Embora os Modelos de Linguagem de Grande Porte (LLMs) se destaquem em tarefas agentivas baseadas em linguagem, sua aplicabilidade a ambientes não linguísticos não vistos (por exemplo, tarefas simbólicas ou espaciais) permanece limitada. Trabalhos anteriores atribuem essa lacuna de desempenho ao descompasso entre a distribuição de pré-treinamento e a distribuição de teste. Neste trabalho, demonstramos que o principal gargalo é o custo proibitivo da exploração: dominar essas tarefas requer extensivas tentativas e erros, o que é computacionalmente insustentável para LLMs com muitos parâmetros que operam em um espaço semântico de alta dimensionalidade. Para resolver isso, propomos o SCOUT (Colaboração em Subescala em Tarefas Não Vistas), uma estrutura inovadora que desacopla a exploração da exploração (exploitation).
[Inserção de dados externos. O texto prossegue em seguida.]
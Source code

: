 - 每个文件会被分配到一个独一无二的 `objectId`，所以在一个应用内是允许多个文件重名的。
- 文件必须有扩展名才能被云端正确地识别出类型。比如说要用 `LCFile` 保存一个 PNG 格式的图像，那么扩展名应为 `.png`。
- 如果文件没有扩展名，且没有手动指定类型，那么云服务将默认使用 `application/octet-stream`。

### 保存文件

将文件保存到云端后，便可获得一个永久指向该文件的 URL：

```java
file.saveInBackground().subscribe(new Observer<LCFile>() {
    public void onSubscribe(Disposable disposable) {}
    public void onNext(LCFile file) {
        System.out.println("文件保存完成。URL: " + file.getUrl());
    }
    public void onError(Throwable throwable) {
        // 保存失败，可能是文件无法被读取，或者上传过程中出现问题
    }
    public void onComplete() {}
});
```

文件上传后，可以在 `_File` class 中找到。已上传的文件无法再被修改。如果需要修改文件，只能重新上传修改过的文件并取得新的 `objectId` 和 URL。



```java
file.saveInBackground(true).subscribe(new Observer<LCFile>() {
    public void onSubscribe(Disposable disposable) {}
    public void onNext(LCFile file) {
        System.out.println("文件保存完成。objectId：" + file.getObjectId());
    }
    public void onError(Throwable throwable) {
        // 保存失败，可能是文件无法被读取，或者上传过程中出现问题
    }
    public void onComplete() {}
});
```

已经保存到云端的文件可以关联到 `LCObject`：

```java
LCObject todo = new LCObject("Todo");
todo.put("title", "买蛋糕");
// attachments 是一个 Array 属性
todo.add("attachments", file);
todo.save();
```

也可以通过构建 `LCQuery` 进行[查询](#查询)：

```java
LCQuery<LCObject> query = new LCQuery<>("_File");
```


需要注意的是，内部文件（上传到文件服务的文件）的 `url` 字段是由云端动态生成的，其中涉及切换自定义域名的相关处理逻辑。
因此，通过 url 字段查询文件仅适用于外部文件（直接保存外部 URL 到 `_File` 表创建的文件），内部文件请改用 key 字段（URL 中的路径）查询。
Empregamos "batedores" leves (por exemplo, pequenas MLPs) para sondar a dinâmica ambiental em uma velocidade e escala muito superiores às dos LLMs. As trajetórias coletadas são utilizadas para dar um impulso inicial (bootstrap) ao LLM via Ajuste Fino Supervisionado (SFT), seguido por Aprendizado por Reforço (RL) multi-turn para ativar seu conhecimento mundial latente. Empiricamente, o SCOUT permite que um modelo Qwen2.5-3B-Instruct atinja uma pontuação média de 0,86, superando significativamente modelos proprietários, incluindo o Gemini-2.5-Pro (0,60), enquanto economiza cerca de 60% do consumo de horas de GPU.
English
While Large Language Models (LLMs) excel in language-based agentic tasks, their applicability to unseen, nonlinguistic environments (e.g., symbolic or spatial tasks) remains limited. Previous work attributes this performance gap to the mismatch between the pretraining distribution and the testing distribution. In this work, we demonstrate the primary bottleneck is the prohibitive cost of exploration: mastering these tasks requires extensive trial-and-error, which is computationally unsustainable for parameter-heavy LLMs operating in a high dimensional semantic space. To address this, we propose SCOUT (Sub-Scale Collaboration On Unseen Tasks), a novel framework that decouples exploration from exploitation. We employ lightweight "scouts" (e.g., small MLPs) to probe environmental dynamics at a speed and scale far exceeding LLMs. The collected trajectories are utilized to bootstrap the LLM via Supervised Fine-Tuning (SFT), followed by multi-turn Reinforcement Learning (RL) to activate its latent world knowledge. Empirically, SCOUT enables a Qwen2.5-3B-Instruct model to achieve an average score of 0.86, significantly outperforming proprietary models, including Gemini-2.5-Pro (0.60), while saving about 60% GPU hours consumption.